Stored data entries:
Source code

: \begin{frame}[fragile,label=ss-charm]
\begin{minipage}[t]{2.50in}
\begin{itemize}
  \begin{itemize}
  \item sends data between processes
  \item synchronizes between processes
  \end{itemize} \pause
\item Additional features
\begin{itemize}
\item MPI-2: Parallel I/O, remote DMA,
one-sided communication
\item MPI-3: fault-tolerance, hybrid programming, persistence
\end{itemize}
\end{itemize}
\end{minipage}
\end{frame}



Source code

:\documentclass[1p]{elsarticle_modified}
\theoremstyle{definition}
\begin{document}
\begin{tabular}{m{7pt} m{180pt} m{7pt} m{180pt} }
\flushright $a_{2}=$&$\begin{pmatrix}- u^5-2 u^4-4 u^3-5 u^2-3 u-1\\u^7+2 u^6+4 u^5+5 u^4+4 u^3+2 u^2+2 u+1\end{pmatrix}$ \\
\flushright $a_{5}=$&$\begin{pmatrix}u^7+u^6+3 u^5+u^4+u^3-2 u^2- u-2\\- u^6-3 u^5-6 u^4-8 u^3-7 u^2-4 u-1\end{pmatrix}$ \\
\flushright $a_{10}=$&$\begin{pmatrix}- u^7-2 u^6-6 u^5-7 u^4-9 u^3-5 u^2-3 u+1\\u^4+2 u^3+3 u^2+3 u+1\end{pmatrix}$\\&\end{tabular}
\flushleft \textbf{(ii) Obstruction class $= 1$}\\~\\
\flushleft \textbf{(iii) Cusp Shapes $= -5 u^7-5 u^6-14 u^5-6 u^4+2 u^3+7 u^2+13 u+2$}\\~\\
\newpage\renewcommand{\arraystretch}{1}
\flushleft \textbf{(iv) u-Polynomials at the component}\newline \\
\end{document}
* * *
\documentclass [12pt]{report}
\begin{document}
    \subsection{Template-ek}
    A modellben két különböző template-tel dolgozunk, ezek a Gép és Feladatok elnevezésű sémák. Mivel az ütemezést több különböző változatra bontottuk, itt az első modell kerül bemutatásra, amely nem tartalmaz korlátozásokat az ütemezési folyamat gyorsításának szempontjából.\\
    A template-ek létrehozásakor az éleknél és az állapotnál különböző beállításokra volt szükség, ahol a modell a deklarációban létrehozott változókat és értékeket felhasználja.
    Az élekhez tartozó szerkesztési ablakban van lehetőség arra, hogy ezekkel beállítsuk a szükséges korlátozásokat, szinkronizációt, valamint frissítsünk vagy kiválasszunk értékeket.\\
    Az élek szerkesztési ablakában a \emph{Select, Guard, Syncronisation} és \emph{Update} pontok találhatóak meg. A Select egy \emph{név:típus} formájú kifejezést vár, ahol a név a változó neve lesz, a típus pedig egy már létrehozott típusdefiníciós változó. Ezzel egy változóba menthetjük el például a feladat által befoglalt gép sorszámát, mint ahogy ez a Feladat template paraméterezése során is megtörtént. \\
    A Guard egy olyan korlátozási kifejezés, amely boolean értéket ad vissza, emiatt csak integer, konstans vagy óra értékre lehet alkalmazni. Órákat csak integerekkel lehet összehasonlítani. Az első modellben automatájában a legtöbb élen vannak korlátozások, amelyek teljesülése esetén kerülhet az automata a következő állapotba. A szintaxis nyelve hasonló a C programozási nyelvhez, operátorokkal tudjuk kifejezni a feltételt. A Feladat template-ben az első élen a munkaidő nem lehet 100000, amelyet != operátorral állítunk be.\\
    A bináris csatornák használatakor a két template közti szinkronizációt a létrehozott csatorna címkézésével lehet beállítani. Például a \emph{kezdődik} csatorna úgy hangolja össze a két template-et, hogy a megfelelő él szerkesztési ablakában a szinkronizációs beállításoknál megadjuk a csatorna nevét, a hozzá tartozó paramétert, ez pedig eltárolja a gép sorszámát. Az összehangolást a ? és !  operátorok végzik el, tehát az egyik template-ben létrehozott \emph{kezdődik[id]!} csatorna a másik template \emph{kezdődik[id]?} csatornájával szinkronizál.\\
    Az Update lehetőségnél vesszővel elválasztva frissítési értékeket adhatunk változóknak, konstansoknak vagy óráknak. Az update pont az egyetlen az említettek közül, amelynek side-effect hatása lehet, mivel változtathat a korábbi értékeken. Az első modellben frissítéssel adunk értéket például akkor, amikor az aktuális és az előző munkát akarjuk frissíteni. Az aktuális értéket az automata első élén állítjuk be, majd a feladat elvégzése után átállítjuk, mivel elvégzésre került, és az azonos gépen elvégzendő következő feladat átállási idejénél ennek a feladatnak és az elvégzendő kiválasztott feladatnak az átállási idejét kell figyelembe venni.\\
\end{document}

Exercise directions: Within the records, filter for lines that contain the word "flushleft" and show each one.

Output for this task:
\flushleft \textbf{(ii) Obstruction class $= 1$}\\~\\
\flushleft \textbf{(iii) Cusp Shapes $= -5 u^7-5 u^6-14 u^5-6 u^4+2 u^3+7 u^2+13 u+2$}\\~\\
\flushleft \textbf{(iv) u-Polynomials at the component}\newline \\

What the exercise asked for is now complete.